Top of RECORDS SHOWN

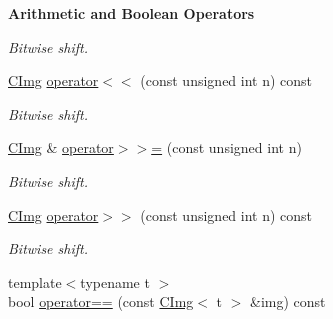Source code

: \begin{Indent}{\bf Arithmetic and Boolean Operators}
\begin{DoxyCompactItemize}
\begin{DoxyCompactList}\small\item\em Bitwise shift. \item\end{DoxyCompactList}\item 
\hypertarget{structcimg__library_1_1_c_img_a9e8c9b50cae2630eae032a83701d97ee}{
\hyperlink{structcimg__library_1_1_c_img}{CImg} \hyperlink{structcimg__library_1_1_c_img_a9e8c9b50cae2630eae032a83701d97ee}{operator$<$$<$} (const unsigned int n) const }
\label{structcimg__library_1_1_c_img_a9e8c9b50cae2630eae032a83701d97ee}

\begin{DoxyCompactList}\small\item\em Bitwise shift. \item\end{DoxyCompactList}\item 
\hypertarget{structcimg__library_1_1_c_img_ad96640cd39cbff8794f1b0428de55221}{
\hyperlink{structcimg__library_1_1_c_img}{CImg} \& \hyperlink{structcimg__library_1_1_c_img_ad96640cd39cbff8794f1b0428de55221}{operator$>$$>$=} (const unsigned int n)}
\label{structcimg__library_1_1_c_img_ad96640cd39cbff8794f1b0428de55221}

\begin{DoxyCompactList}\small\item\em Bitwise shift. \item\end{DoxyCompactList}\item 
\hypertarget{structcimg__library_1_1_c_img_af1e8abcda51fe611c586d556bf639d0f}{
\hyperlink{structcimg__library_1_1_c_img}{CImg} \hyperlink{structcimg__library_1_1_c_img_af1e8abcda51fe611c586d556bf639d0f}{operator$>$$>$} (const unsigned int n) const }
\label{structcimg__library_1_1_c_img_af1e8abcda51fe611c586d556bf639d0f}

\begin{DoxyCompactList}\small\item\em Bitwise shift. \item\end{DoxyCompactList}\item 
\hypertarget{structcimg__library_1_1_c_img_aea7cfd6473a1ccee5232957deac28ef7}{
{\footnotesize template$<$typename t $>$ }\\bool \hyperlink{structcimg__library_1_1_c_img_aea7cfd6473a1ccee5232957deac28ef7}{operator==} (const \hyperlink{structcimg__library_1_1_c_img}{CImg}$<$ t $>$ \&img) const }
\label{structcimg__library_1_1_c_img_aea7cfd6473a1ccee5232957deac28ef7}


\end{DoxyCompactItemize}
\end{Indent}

Bottom of RECORDS SHOWN
Top of RECORDS SHOWN

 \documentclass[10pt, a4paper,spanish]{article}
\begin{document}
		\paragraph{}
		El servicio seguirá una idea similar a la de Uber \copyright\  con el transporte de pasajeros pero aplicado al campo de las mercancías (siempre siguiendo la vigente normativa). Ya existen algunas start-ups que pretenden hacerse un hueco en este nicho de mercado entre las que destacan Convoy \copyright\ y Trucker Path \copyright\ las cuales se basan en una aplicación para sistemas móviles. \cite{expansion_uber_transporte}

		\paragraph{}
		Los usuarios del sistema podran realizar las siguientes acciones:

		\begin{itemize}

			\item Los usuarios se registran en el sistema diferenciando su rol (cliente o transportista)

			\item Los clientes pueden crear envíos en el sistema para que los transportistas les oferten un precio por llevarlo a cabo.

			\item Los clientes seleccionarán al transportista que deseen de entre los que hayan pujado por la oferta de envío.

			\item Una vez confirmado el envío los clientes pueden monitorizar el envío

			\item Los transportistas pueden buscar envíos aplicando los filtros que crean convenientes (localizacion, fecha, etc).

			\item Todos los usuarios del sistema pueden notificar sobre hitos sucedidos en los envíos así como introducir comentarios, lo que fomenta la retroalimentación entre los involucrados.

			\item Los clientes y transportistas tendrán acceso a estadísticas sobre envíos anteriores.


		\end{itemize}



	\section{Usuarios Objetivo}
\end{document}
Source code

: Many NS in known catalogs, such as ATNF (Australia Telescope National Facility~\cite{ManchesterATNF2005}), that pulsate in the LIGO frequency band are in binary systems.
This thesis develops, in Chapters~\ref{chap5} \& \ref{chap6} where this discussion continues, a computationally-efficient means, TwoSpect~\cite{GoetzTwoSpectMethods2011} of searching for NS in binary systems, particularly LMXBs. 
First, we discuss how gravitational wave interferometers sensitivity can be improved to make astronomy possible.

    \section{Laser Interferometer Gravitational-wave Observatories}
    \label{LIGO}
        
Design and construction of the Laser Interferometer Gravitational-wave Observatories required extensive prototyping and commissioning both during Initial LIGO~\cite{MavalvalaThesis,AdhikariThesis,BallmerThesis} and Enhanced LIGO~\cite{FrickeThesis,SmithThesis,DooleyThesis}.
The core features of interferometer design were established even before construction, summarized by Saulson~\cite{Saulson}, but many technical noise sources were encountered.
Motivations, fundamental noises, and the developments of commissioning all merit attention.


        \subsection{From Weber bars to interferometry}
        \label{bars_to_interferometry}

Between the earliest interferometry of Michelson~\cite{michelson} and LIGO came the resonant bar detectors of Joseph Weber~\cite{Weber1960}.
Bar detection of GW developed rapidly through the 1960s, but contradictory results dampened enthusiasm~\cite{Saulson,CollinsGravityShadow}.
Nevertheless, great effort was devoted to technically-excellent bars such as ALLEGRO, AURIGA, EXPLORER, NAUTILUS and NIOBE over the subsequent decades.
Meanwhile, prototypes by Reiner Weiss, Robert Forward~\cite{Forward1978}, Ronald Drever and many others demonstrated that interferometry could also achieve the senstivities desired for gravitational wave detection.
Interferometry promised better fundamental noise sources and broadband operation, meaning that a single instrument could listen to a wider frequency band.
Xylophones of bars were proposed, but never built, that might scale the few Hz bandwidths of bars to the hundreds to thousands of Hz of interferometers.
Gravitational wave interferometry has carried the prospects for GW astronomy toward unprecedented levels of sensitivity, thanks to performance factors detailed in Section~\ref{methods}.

Bottom of RECORDS SHOWN
Top of RECORDS SHOWN

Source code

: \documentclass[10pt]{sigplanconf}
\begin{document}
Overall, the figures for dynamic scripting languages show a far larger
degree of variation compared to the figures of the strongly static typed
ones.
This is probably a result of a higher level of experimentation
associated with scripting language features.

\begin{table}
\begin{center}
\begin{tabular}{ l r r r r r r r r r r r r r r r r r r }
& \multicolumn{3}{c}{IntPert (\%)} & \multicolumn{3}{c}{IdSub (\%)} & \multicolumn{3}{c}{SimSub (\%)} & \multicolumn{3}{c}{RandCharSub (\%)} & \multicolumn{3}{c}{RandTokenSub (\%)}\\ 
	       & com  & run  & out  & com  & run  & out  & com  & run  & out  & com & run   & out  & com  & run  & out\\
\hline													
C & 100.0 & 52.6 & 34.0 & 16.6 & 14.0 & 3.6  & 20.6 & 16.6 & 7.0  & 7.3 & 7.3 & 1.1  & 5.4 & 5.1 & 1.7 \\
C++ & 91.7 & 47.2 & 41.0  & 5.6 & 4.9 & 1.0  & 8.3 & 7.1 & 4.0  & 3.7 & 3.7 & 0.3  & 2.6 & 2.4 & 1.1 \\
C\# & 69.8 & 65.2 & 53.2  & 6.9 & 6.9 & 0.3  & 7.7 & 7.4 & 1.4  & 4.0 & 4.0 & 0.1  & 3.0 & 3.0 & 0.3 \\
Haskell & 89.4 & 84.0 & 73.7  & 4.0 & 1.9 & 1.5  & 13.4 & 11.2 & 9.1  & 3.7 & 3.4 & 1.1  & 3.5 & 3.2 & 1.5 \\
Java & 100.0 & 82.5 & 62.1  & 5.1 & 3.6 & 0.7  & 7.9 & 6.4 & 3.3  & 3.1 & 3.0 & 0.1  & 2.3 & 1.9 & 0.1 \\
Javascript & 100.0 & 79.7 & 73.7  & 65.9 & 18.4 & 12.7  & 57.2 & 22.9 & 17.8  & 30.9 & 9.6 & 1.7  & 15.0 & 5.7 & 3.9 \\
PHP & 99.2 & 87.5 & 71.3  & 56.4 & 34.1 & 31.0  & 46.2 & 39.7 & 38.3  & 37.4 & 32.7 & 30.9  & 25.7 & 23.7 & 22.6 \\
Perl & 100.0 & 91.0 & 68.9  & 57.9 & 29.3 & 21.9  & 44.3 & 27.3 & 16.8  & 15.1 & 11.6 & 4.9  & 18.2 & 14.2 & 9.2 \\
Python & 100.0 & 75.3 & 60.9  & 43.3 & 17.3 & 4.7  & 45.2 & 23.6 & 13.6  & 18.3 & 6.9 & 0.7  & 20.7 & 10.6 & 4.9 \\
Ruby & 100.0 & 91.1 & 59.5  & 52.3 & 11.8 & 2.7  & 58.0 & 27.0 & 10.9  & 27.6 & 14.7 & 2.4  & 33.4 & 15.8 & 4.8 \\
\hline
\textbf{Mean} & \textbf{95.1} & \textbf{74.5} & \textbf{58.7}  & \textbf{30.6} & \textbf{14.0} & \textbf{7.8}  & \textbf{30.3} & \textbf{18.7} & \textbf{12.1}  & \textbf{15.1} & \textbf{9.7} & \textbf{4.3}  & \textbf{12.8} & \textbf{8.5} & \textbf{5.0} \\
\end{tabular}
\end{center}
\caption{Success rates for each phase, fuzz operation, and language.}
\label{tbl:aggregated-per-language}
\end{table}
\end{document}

Bottom of RECORDS SHOWN

• THE TASK
In the entries above, how many lines include the word "features"? Only the number should be given.

• WRITTEN RESPONSE
2